(GIVEN INFORMATION)

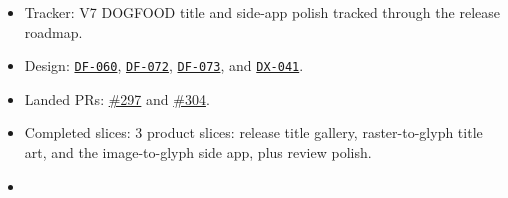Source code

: \begin{itemize}
\tightlist
\item
  Tracker: V7 DOGFOOD title and side-app polish tracked through the release roadmap.
\item
  Design: \href{https://github.com/flyingrobots/bijou/blob/cbd70612140e7a450d764b3c7be1c6af878b99bc/docs/design/DF-060-v7-dogfood-release-title-screen.md}{\texttt{D\allowbreak{}F\allowbreak{}-\allowbreak{}0\allowbreak{}6\allowbreak{}0}}, \href{https://github.com/flyingrobots/bijou/blob/cbd70612140e7a450d764b3c7be1c6af878b99bc/docs/design/DF-072-dogfood-release-title-artifact-gallery.md}{\texttt{D\allowbreak{}F\allowbreak{}-\allowbreak{}0\allowbreak{}7\allowbreak{}2}}, \href{https://github.com/flyingrobots/bijou/blob/cbd70612140e7a450d764b3c7be1c6af878b99bc/docs/design/DF-073-raster-to-glyph-title-art.md}{\texttt{D\allowbreak{}F\allowbreak{}-\allowbreak{}0\allowbreak{}7\allowbreak{}3}}, and \href{https://github.com/flyingrobots/bijou/blob/cbd70612140e7a450d764b3c7be1c6af878b99bc/docs/design/DX-041-image-to-glyph-side-app.md}{\texttt{D\allowbreak{}X\allowbreak{}-\allowbreak{}0\allowbreak{}4\allowbreak{}1}}.
\item
  Landed PRs: \href{https://github.com/flyingrobots/bijou/pull/297}{\#297} and \href{https://github.com/flyingrobots/bijou/pull/304}{\#304}.
\item
  Completed slices: 3 product slices: release title gallery, raster-to-glyph title art, and the image-to-glyph side app, plus review polish.
\item

\end{itemize}
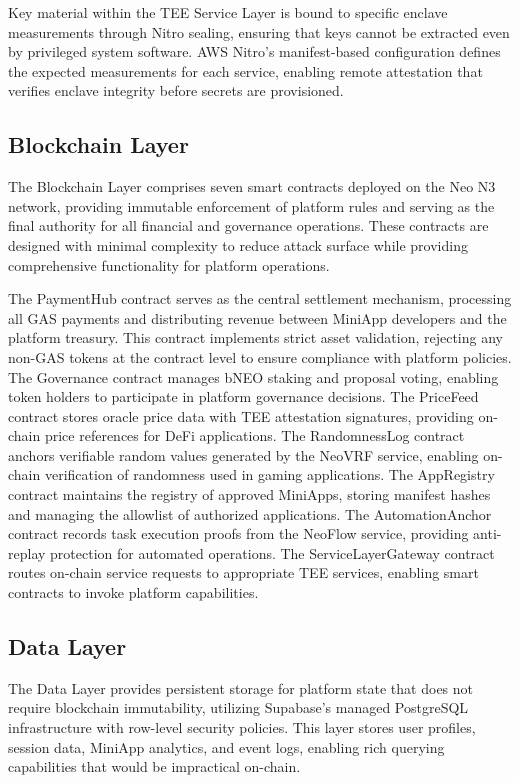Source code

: \documentclass[11pt,a4paper]{article}
\begin{document}
Key material within the TEE Service Layer is bound to specific enclave measurements through Nitro sealing, ensuring that keys cannot be extracted even by privileged system software. AWS Nitro's manifest-based configuration defines the expected measurements for each service, enabling remote attestation that verifies enclave integrity before secrets are provisioned.

\subsection{Blockchain Layer}

The Blockchain Layer comprises seven smart contracts deployed on the Neo N3 network, providing immutable enforcement of platform rules and serving as the final authority for all financial and governance operations. These contracts are designed with minimal complexity to reduce attack surface while providing comprehensive functionality for platform operations.

The PaymentHub contract serves as the central settlement mechanism, processing all GAS payments and distributing revenue between MiniApp developers and the platform treasury. This contract implements strict asset validation, rejecting any non-GAS tokens at the contract level to ensure compliance with platform policies. The Governance contract manages bNEO staking and proposal voting, enabling token holders to participate in platform governance decisions. The PriceFeed contract stores oracle price data with TEE attestation signatures, providing on-chain price references for DeFi applications. The RandomnessLog contract anchors verifiable random values generated by the NeoVRF service, enabling on-chain verification of randomness used in gaming applications. The AppRegistry contract maintains the registry of approved MiniApps, storing manifest hashes and managing the allowlist of authorized applications. The AutomationAnchor contract records task execution proofs from the NeoFlow service, providing anti-replay protection for automated operations. The ServiceLayerGateway contract routes on-chain service requests to appropriate TEE services, enabling smart contracts to invoke platform capabilities.

\subsection{Data Layer}

The Data Layer provides persistent storage for platform state that does not require blockchain immutability, utilizing Supabase's managed PostgreSQL infrastructure with row-level security policies. This layer stores user profiles, session data, MiniApp analytics, and event logs, enabling rich querying capabilities that would be impractical on-chain.
\end{document}
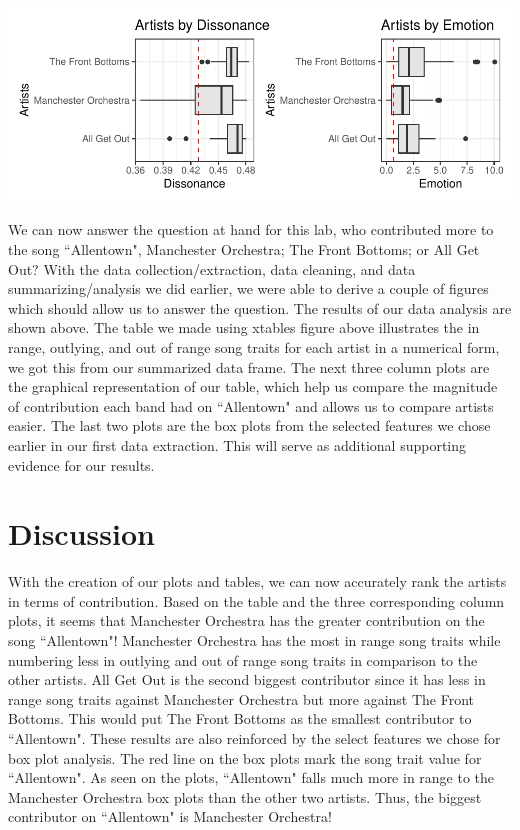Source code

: \documentclass{article}\usepackage[]{graphicx}\usepackage[]{xcolor}
\makeatletter
\def\maxwidth{ %
  \ifdim\Gin@nat@width>\linewidth
    \linewidth
  \else
    \Gin@nat@width
  \fi
}
\newenvironment{knitrout}{}{} %
\makeatother
\begin{document}
\begin{knitrout}
\color{fgcolor}
\includegraphics[width=\maxwidth]{figure/unnamed-chunk-3-1} 
\end{knitrout}

\begin{multicols}{2} 
We can now answer the question at hand for this lab, who contributed more to the song ``Allentown", Manchester Orchestra; The Front Bottoms; or All Get Out? With the data collection/extraction, data cleaning, and data summarizing/analysis we did earlier, we were able to derive a couple of figures which should allow us to answer the question. The results of our data analysis are shown above. The table we made using xtables \citep{xtable} figure above illustrates the in range, outlying, and out of range song traits for each artist in a numerical form, we got this from our summarized data frame. The next three column plots are the graphical representation of our table, which help us compare the magnitude of contribution each band had on ``Allentown" and allows us to compare artists easier. The last two plots are the box plots from the selected features we chose earlier in our first data extraction. This will serve as additional supporting evidence for our results. 



\columnbreak
\section{Discussion}
With the creation of our plots and tables, we can now accurately rank the artists in terms of contribution. Based on the table and the three corresponding column plots, it seems that Manchester Orchestra has the greater contribution on the song ``Allentown"! Manchester Orchestra has the most in range song traits while numbering less in outlying and out of range song traits in comparison to the other artists. All Get Out is the second biggest contributor since it has less in range song traits against Manchester Orchestra but more against The Front Bottoms. This would put The Front Bottoms as the smallest contributor to ``Allentown". These results are also reinforced by the select features we chose for box plot analysis. The red line on the box plots mark the song trait value for ``Allentown". As seen on the plots, ``Allentown" falls much more in range to the Manchester Orchestra box plots than the other two artists. Thus, the biggest contributor on ``Allentown" is Manchester Orchestra!


\end{multicols}
\end{document}

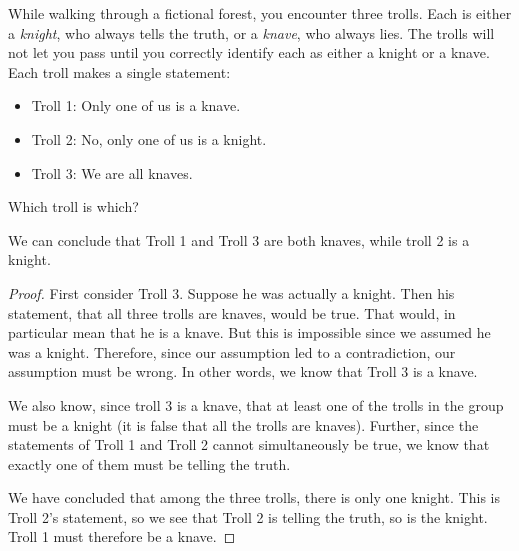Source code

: \documentclass[11pt]{exam}
\begin{document}
\begin{questions}
  \question While walking through a fictional forest, you encounter three trolls.  Each is either a {\em knight}, who always tells the truth, or a {\em knave}, who always lies.  The trolls will not let you pass until you correctly identify each as either a knight or a knave.  Each troll makes a single statement:
  \begin{itemize}
   \item[] Troll 1: Only one of us is a knave.
   \item[] Troll 2: No, only one of us is a knight.
   \item[] Troll 3: We are all knaves.
  \end{itemize}
  Which troll is which?
  
  \begin{solution}
    We can conclude that Troll 1 and Troll 3 are both knaves, while troll 2 is a knight.
    
    \begin{proof}
      First consider Troll 3. Suppose he was actually a knight.  Then his statement, that all three trolls are knaves, would be true.  That would, in particular mean that he is a knave.  But this is impossible since we assumed he was a knight.  Therefore, since our assumption led to a contradiction, our assumption must be wrong.  In other words, we know that Troll 3 is a knave.
      
      We also know, since troll 3 is a knave, that at least one of the trolls in the group must be a knight (it is false that all the trolls are knaves).  Further, since the statements of Troll 1 and Troll 2 cannot simultaneously be true, we know that exactly one of them must be telling the truth.
      
      We have concluded that among the three trolls, there is only one knight.  This is Troll 2's statement, so we see that Troll 2 is telling the truth, so is the knight.  Troll 1 must therefore be a knave.
    \end{proof}

  \end{solution}

\end{questions}
\end{document}
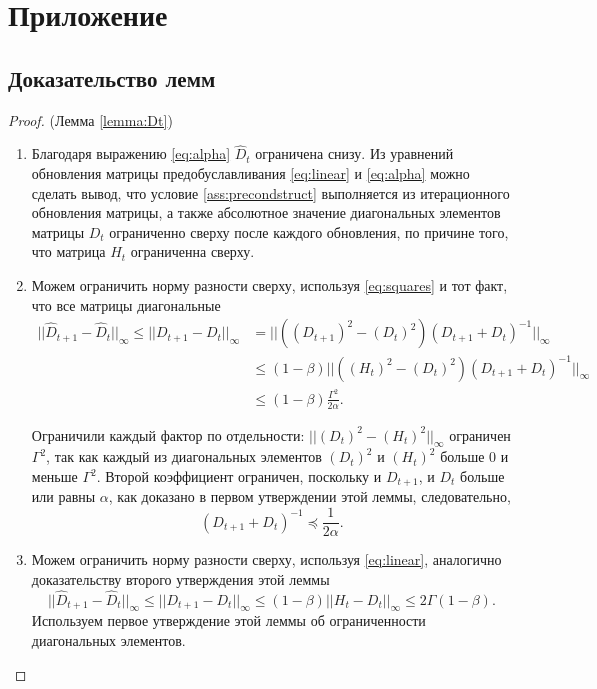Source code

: \appendix
\section{Приложение}
\subsection{Доказательство лемм}
\label{appendix:lemmas}

\begin{proof} (Лемма \ref{lemma:Dt})
\begin{enumerate}
    \item Благодаря выражению \eqref{eq:alpha} $\hat{D}_t$ ограничена снизу. Из уравнений обновления матрицы предобуславливания \eqref{eq:linear} и \eqref{eq:alpha} можно сделать вывод, что условие \ref{ass:precondstruct} выполняется из итерационного обновления матрицы, а также абсолютное значение диагональных элементов матрицы $D_t$ ограниченно сверху после каждого обновления, по причине того, что матрица $H_t$ ограниченна сверху.

    \item Можем ограничить норму разности сверху, используя \eqref{eq:squares} и тот факт, что все матрицы диагональные
    \begin{equation*}
    \begin{aligned}
    || \hat{D}_{t+1} - \hat{D}_t||_\infty \le || D_{t+1} - D_t||_\infty &=  || ((D_{t+1})^2 - (D_t)^2)(D_{t+1} + D_t)^{-1} ||_\infty \\
    &\le (1 - \beta)|| ((H_t)^2 - (D_t)^2)(D_{t+1} + D_t)^{-1} ||_\infty \\
    &\le (1 - \beta)\frac{\Gamma^2}{2\alpha}.
    \end{aligned}
    \end{equation*}

    Ограничили каждый фактор по отдельности: $||(D_t)^2 - (H_t)^2||_\infty$ ограничен $\Gamma^2$, так как каждый из диагональных элементов $(D_t)^2$ и $(H_t)^2$ больше 0 и меньше $\Gamma^2$.
    Второй коэффициент ограничен, поскольку и $D_{t+1}$, и $D_t$ больше или равны $\alpha$, как доказано в первом утверждении этой леммы, следовательно, $$(D_{t+1} + D_t)^{-1} \preccurlyeq \frac{1}{2\alpha}.$$

    \item Можем ограничить норму разности сверху, используя \eqref{eq:linear}, аналогично доказательству второго утверждения этой леммы
    \begin{equation*}
    || \hat{D}_{t+1} - \hat{D}_t||_\infty \le || D_{t+1} - D_t||_\infty \le (1 - \beta)|| H_t - D_t ||_\infty \le 2\Gamma (1 - \beta).
    \end{equation*}
    Используем первое утверждение этой леммы об ограниченности диагональных элементов.
\end{enumerate}
\end{proof}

(End GIVEN INFORMATION)

WORK TASK >> Considering the records above, state how many lines contain the word "разности", with nothing else in your reply.

WRITTEN REPLY >> 2